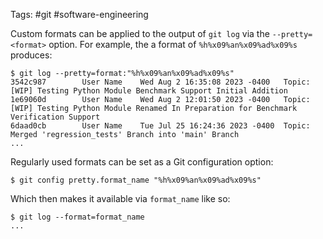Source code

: Tags: #git #software-engineering 

Custom formats can be applied to the output of `git log` via the `--pretty=<format>` option.  For example, the a format of `%h%x09%an%x09%ad%x09%s` produces:

```shell
$ git log --pretty=format:"%h%x09%an%x09%ad%x09%s"
3542c987        User Name    Wed Aug 2 16:35:08 2023 -0400   Topic: [WIP] Testing Python Module Benchmark Support Initial Addition
1e69060d        User Name    Wed Aug 2 12:01:50 2023 -0400   Topic: [WIP] Testing Python Module Renamed In Preparation for Benchmark Verification Support
6daad0cb        User Name    Tue Jul 25 16:24:36 2023 -0400  Topic: Merged 'regression_tests' Branch into 'main' Branch
...
```

Regularly used formats can be set as a Git configuration option:

```shell
$ git config pretty.format_name "%h%x09%an%x09%ad%x09%s"
```

Which then makes it available via `format_name` like so:
```shell
$ git log --format=format_name
...
```

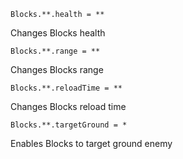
 ```
Blocks.**.health = **
```
Changes Blocks health

```
Blocks.**.range = **
```
Changes Blocks range

```
Blocks.**.reloadTime = **
```
Changes Blocks reload time

```
Blocks.**.targetGround = *
```
Enables Blocks to target ground enemy
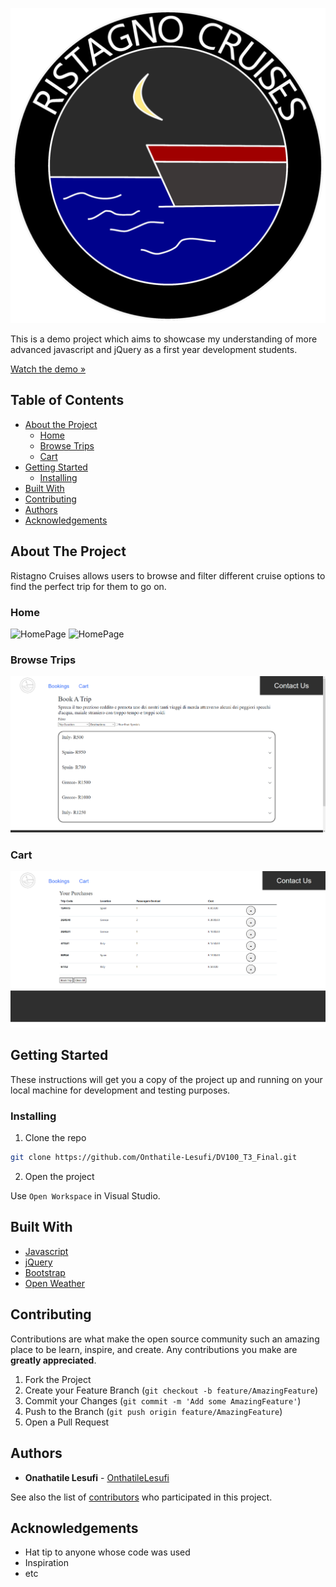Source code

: 
![Logo](/assets/Logo_Colourised.png)

This is a demo project which aims to showcase my understanding of more advanced javascript and jQuery as a first year development students.

[Watch the demo »](https://youtu.be/f3ly_PTucsQ)

## Table of Contents

* [About the Project](#about-the-project)
   * [Home](#home)
   * [Browse Trips](#browse-plants)
   * [Cart](#cart)
* [Getting Started](#getting-started)
  * [Installing](#installing)
* [Built With](#built-with)
* [Contributing](#contributing)
* [Authors](#authors)
* [Acknowledgements](#acknowledgements)

## About The Project

Ristagno Cruises allows users to browse and filter different cruise options to find the perfect trip for them to go on.

### Home

![HomePage](/assets/231262_Onthatile_Lesufi_DV100_Screenshot_2.png)
![HomePage](/assets/231262_Onthatile_Lesufi_DV100_Screenshot_1.png)

### Browse Trips

![Browse](/assets/231262_Onthatile_Lesufi_DV100_Screenshot_3.png)

### Cart

![Cart](/assets/231262_Onthatile_Lesufi_DV100_Screenshot_4.png)

## Getting Started

These instructions will get you a copy of the project up and running on your local machine for development and testing purposes.

### Installing

1. Clone the repo
```sh
git clone https://github.com/Onthatile-Lesufi/DV100_T3_Final.git
```
2. Open the project

Use `Open Workspace` in Visual Studio.

## Built With

* [Javascript](https://developer.mozilla.org/en-US/docs/Web/JavaScript)
* [jQuery](https://jquery.com/)
* [Bootstrap](https://getbootstrap.com/)
* [Open Weather](https://openweathermap.org/)

## Contributing

Contributions are what make the open source community such an amazing place to be learn, inspire, and create. Any contributions you make are **greatly appreciated**.

1. Fork the Project
2. Create your Feature Branch (`git checkout -b feature/AmazingFeature`)
3. Commit your Changes (`git commit -m 'Add some AmazingFeature'`)
4. Push to the Branch (`git push origin feature/AmazingFeature`)
5. Open a Pull Request

## Authors

* **Onathatile Lesufi** - [OnthatileLesufi](https://github.com/Onthatile-Lesufi)

See also the list of [contributors](https://github.com/Onthatile-Lesufi/DV100_T3_Final/graphs/contributors) who participated in this project.

## Acknowledgements

* Hat tip to anyone whose code was used
* Inspiration
* etc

__________

Set down the entire material verbatim, with each picture left out.

Source code

: Tags: #git #software-engineering 

Custom formats can be applied to the output of `git log` via the `--pretty=<format>` option.  For example, the a format of `%h%x09%an%x09%ad%x09%s` produces:

```shell
$ git log --pretty=format:"%h%x09%an%x09%ad%x09%s"
3542c987        User Name    Wed Aug 2 16:35:08 2023 -0400   Topic: [WIP] Testing Python Module Benchmark Support Initial Addition
1e69060d        User Name    Wed Aug 2 12:01:50 2023 -0400   Topic: [WIP] Testing Python Module Renamed In Preparation for Benchmark Verification Support
6daad0cb        User Name    Tue Jul 25 16:24:36 2023 -0400  Topic: Merged 'regression_tests' Branch into 'main' Branch
...
```

Regularly used formats can be set as a Git configuration option:

```shell
$ git config pretty.format_name "%h%x09%an%x09%ad%x09%s"
```

Which then makes it available via `format_name` like so:
```shell
$ git log --format=format_name
...
```

 ```
Blocks.**.health = **
```
Changes Blocks health

```
Blocks.**.range = **
```
Changes Blocks range

```
Blocks.**.reloadTime = **
```
Changes Blocks reload time

```
Blocks.**.targetGround = *
```
Enables Blocks to target ground enemy
Source code

: 
![Logo](/assets/Logo_Colourised.png)

This is a demo project which aims to showcase my understanding of more advanced javascript and jQuery as a first year development students.

[Watch the demo »](https://youtu.be/f3ly_PTucsQ)

## Table of Contents

* [About the Project](#about-the-project)
   * [Home](#home)
   * [Browse Trips](#browse-plants)
   * [Cart](#cart)
* [Getting Started](#getting-started)
  * [Installing](#installing)
* [Built With](#built-with)
* [Contributing](#contributing)
* [Authors](#authors)
* [Acknowledgements](#acknowledgements)

## About The Project

Ristagno Cruises allows users to browse and filter different cruise options to find the perfect trip for them to go on.

### Home

![HomePage](/assets/231262_Onthatile_Lesufi_DV100_Screenshot_2.png)
![HomePage](/assets/231262_Onthatile_Lesufi_DV100_Screenshot_1.png)

### Browse Trips

![Browse](/assets/231262_Onthatile_Lesufi_DV100_Screenshot_3.png)

### Cart

![Cart](/assets/231262_Onthatile_Lesufi_DV100_Screenshot_4.png)

## Getting Started

These instructions will get you a copy of the project up and running on your local machine for development and testing purposes.

### Installing

1. Clone the repo
```sh
git clone https://github.com/Onthatile-Lesufi/DV100_T3_Final.git
```
2. Open the project

Use `Open Workspace` in Visual Studio.

## Built With

* [Javascript](https://developer.mozilla.org/en-US/docs/Web/JavaScript)
* [jQuery](https://jquery.com/)
* [Bootstrap](https://getbootstrap.com/)
* [Open Weather](https://openweathermap.org/)

## Contributing

Contributions are what make the open source community such an amazing place to be learn, inspire, and create. Any contributions you make are **greatly appreciated**.

1. Fork the Project
2. Create your Feature Branch (`git checkout -b feature/AmazingFeature`)
3. Commit your Changes (`git commit -m 'Add some AmazingFeature'`)
4. Push to the Branch (`git push origin feature/AmazingFeature`)
5. Open a Pull Request

## Authors

* **Onathatile Lesufi** - [OnthatileLesufi](https://github.com/Onthatile-Lesufi)

See also the list of [contributors](https://github.com/Onthatile-Lesufi/DV100_T3_Final/graphs/contributors) who participated in this project.

## Acknowledgements

* Hat tip to anyone whose code was used
* Inspiration
* etc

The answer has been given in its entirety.